Vista atual de Porto Seguro (Bahia). Ao norte da cidade fica a baía Cabrália, onde Cabral e sua tripulação desembarcaram em 23 de abril de 1500.
Até 1530 não houve um projeto de colonização do Brasil por parte da Coroa portuguesa, pois as riquezas do Oriente e da África atraíam todas as atenções dos reis, nobres e comerciantes. Por isso, não foi estabelecido, de imediato, um sistema efetivo de ocupação e de proteção do território.
 
A madeira que dava tinta

Mas o Brasil não foi totalmente deixado de lado. Interessadas pelo pau-brasil, inúmeras frotas de navios atracavam no litoral brasileiro para fazer o escambo da nobre madeira — usada para a extração de corante vermelho e para a construção de navios. Franceses, ingleses e portugueses ofereciam aos índios utensílios manufaturados em troca da madeira — abundante em todo o litoral e muito valorizada na Europa.
 

O início da colonização trouxe dois desafios à Coroa portuguesa.

O primeiro era garantir a posse do novo território e torná-lo uma boa fonte de riqueza; o segundo, fazer com que a pequena população portuguesa da época desse conta do desafio de colonizar um território imenso e desconhecido como era o Brasil.

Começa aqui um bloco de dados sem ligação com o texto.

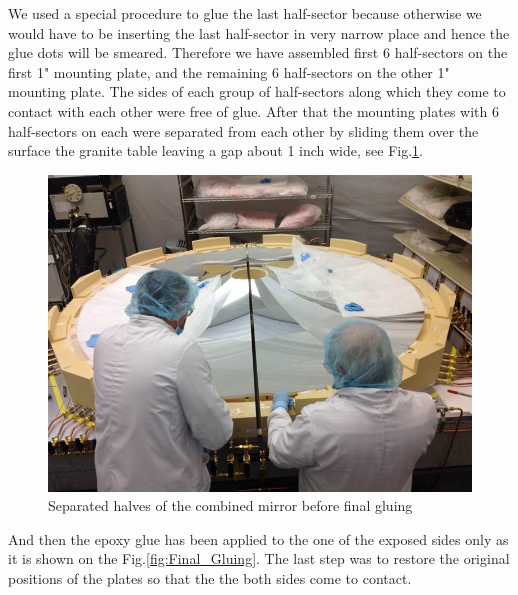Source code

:  We used a special procedure to glue the last half-sector because otherwise we would have to be inserting the last half-sector in very narrow place and hence the glue dots will be smeared. Therefore we have assembled first 6 half-sectors on the first 1" mounting plate, and the remaining 6 half-sectors on the other 1" mounting plate. The sides of each group of half-sectors along which they come to contact with each other were free of glue. After that the mounting plates with 6 half-sectors on each were separated from each other by sliding them over the surface the granite table leaving a gap about 1 inch wide, see Fig.\ref{fig:Separated_halves}.
 
  \begin{figure}[ht]
    \centering
    \includegraphics[width=1.0\linewidth]{images/Separated_halves.jpg}
    \caption{Separated halves of the combined mirror before final gluing}
    \label{fig:Separated_halves}
\end{figure}
 
 And then the epoxy glue has been applied to the one of the exposed sides only as it is shown on the Fig.\ref{fig:Final_Gluing}. The last step was to restore the original positions of the plates so that the the both sides come to contact.         
 
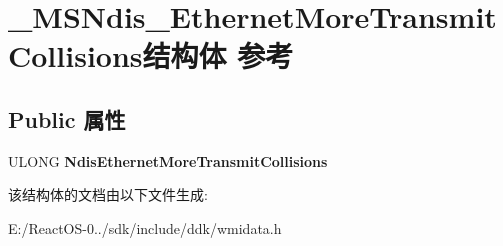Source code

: \hypertarget{struct___m_s_ndis___ethernet_more_transmit_collisions}{}\section{\+\_\+\+M\+S\+Ndis\+\_\+\+Ethernet\+More\+Transmit\+Collisions结构体 参考}
\label{struct___m_s_ndis___ethernet_more_transmit_collisions}
\subsection*{Public 属性}
\begin{DoxyCompactItemize}
\item 
\mbox{\label{struct___m_s_ndis___ethernet_more_transmit_collisions_a3c90a7758203ef58ad95ea25d5c9c563}} 
U\+L\+O\+NG {\bfseries Ndis\+Ethernet\+More\+Transmit\+Collisions}
\end{DoxyCompactItemize}


该结构体的文档由以下文件生成\+:\begin{DoxyCompactItemize}
\item 
E\+:/\+React\+O\+S-\/0../sdk/include/ddk/wmidata.\+h\end{DoxyCompactItemize}
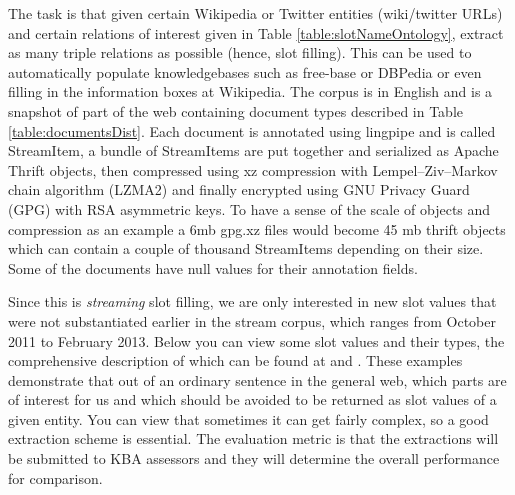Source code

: The task is that given certain Wikipedia or Twitter entities 
(wiki/twitter URLs) and certain relations of interest given in Table  \ref{table:slotNameOntology}, extract as many triple relations as possible (hence, slot filling). This can be used to automatically populate knowledgebases such as free-base or DBPedia 
or even filling in the information boxes at Wikipedia. The corpus is in 
English and is a snapshot of part of the web containing document types described in Table \ref{table:documentsDist}. Each document is annotated using lingpipe and is called StreamItem, a bundle of 
StreamItems are put together and serialized as Apache Thrift objects, then 
compressed using xz compression with Lempel–Ziv–Markov chain algorithm (LZMA2) 
and finally encrypted using GNU Privacy Guard (GPG) with RSA asymmetric keys.
To have a sense of the scale of objects and compression as an example a 6mb
gpg.xz files would become 45 mb thrift objects which can contain a couple of 
thousand StreamItems depending on their size. Some of the documents have null 
values for their annotation fields.

Since this is \textit{streaming} slot filling, we are only interested in new 
slot values that were not substantiated earlier in the stream corpus, which 
ranges from October 2011 to February 2013. Below you can view some slot values 
and their types, the comprehensive description of which can be found at
\cite{tackbp} and \cite{aec}. These examples demonstrate that out of an ordinary sentence in the general web, which parts are of interest for us and which should be avoided to be returned as slot values of a given entity. You can view that sometimes it can get fairly complex, so a good extraction scheme is essential. The evaluation metric is that the extractions will be submitted to KBA assessors and they will determine the overall performance for comparison.

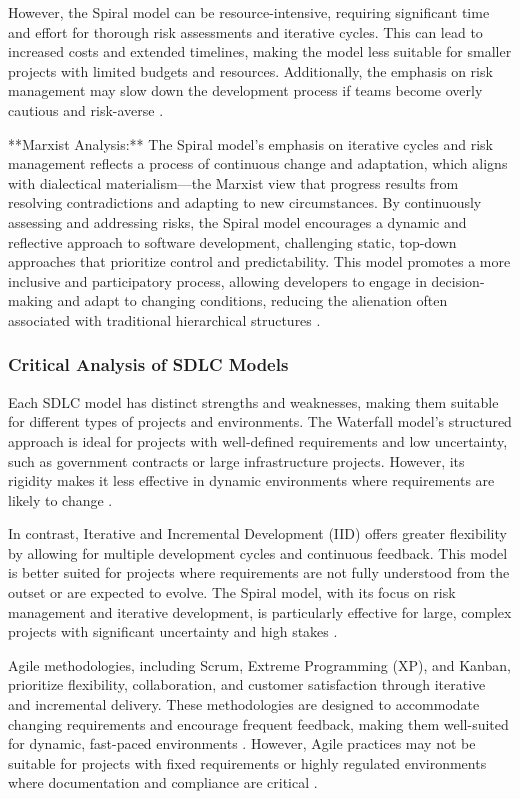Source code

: \begin{refsection}
However, the Spiral model can be resource-intensive, requiring significant time and effort for thorough risk assessments and iterative cycles. This can lead to increased costs and extended timelines, making the model less suitable for smaller projects with limited budgets and resources. Additionally, the emphasis on risk management may slow down the development process if teams become overly cautious and risk-averse \cite[pp.~61-72]{boehm1988spiral}.

**Marxist Analysis:** The Spiral model’s emphasis on iterative cycles and risk management reflects a process of continuous change and adaptation, which aligns with dialectical materialism—the Marxist view that progress results from resolving contradictions and adapting to new circumstances. By continuously assessing and addressing risks, the Spiral model encourages a dynamic and reflective approach to software development, challenging static, top-down approaches that prioritize control and predictability. This model promotes a more inclusive and participatory process, allowing developers to engage in decision-making and adapt to changing conditions, reducing the alienation often associated with traditional hierarchical structures \cite[pp.~18-40]{braverman1998labor}.

\subsubsection{Critical Analysis of SDLC Models}

Each SDLC model has distinct strengths and weaknesses, making them suitable for different types of projects and environments. The Waterfall model's structured approach is ideal for projects with well-defined requirements and low uncertainty, such as government contracts or large infrastructure projects. However, its rigidity makes it less effective in dynamic environments where requirements are likely to change \cite[pp.~329-341]{royce1987managing}.

In contrast, Iterative and Incremental Development (IID) offers greater flexibility by allowing for multiple development cycles and continuous feedback. This model is better suited for projects where requirements are not fully understood from the outset or are expected to evolve. The Spiral model, with its focus on risk management and iterative development, is particularly effective for large, complex projects with significant uncertainty and high stakes \cite[pp.~61-72]{boehm1988spiral}.

Agile methodologies, including Scrum, Extreme Programming (XP), and Kanban, prioritize flexibility, collaboration, and customer satisfaction through iterative and incremental delivery. These methodologies are designed to accommodate changing requirements and encourage frequent feedback, making them well-suited for dynamic, fast-paced environments \cite[pp.~55-75]{schwaber2007agile}. However, Agile practices may not be suitable for projects with fixed requirements or highly regulated environments where documentation and compliance are critical \cite[pp.~55-75]{beck2021extreme}.


\end{refsection}
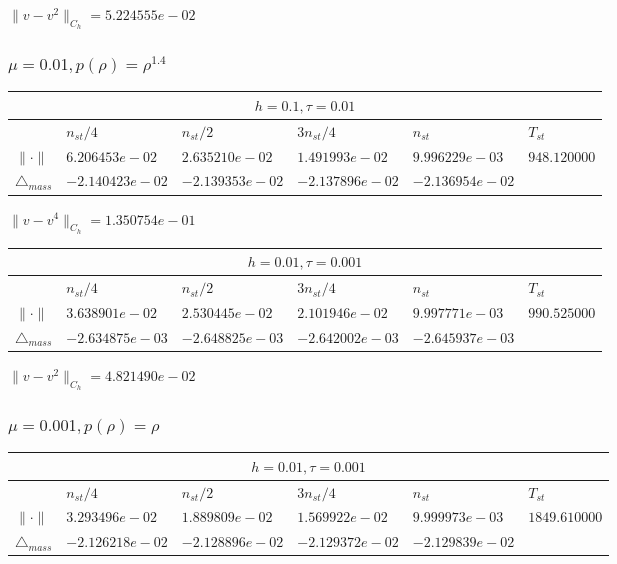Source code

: $\|v-v^{2}\|_{C_h} = 5.224555e-02$

\subsubsection{$\mu = 0.01, p(\rho) = \rho^{1.4} $}

\begin{tabular}{*{6}{|l}|}
    \hline
     \\
    \hline
    &$n_{st}/4 $&$ n_{st}/2$&$3n_{st}/4$&$n_{st}$&$T_{st}$ \\
    \hline$\|\cdot \|$& $6.206453e-02$ & $2.635210e-02$ & $1.491993e-02$ & $9.996229e-03$ &$948.120000$\\
\hline
$\triangle_{mass}$& $-2.140423e-02$ & $-2.139353e-02$ & $-2.137896e-02$ & $-2.136954e-02$ &\\
\hline
\end{tabular}
$\|v-v^{4}\|_{C_h} = 1.350754e-01$

\begin{tabular}{*{6}{|l}|}
    \hline
     \\
    \hline
    &$n_{st}/4 $&$ n_{st}/2$&$3n_{st}/4$&$n_{st}$&$T_{st}$ \\
    \hline$\|\cdot \|$& $3.638901e-02$ & $2.530445e-02$ & $2.101946e-02$ & $9.997771e-03$ &$990.525000$\\
\hline
$\triangle_{mass}$& $-2.634875e-03$ & $-2.648825e-03$ & $-2.642002e-03$ & $-2.645937e-03$ &\\
\hline
\end{tabular}

$\|v-v^{2}\|_{C_h} = 4.821490e-02$

\subsubsection{$\mu = 0.001, p(\rho) = \rho $}

\begin{tabular}{*{6}{|l}|}
    \hline
     \\
    \hline
    &$n_{st}/4 $&$ n_{st}/2$&$3n_{st}/4$&$n_{st}$&$T_{st}$ \\
    \hline$\|\cdot \|$& $3.293496e-02$ & $1.889809e-02$ & $1.569922e-02$ & $9.999973e-03$ &$1849.610000$\\
\hline
$\triangle_{mass}$& $-2.126218e-02$ & $-2.128896e-02$ & $-2.129372e-02$ & $-2.129839e-02$ &\\
\hline
\end{tabular}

O primeiro século da colonização lusa foi marcado pela busca de soluções para essas duas questões.
O início da colonização

O rei D. João III decidiu ocupar efetivamente o Brasil, criando o sistema de capitanias hereditárias (1532 a 1536). Vários fatores
influenciaram essa decisão.
 
• Endividamento da Coroa devido às explorações ultramarinas, principalmente na Ásia e África. 

• Perda do monopólio do comércio nos mercados orientais. 

• Temor de que outras Coroas européias, entre elas a Espanha e a França, tomassem conta do território brasileiro.
 
A vocação agrícola da Colônia

A extensão das terras, a fertilidade do solo e o clima favorável fizeram com que os primeiros colonizadores optassem pelo cultivo da cana-de-açúcar. Vinda do Oriente, essa planta já era cultivada em colônias portuguesas, como a Ilha da Madeira.
 

No século XV, o açúcar era uma especiaria utilizada como remédio ou condimento exótico na Europa. No século XVI, já era um bem de consumo da aristocracia continental e logo se transformaria em um produto popular.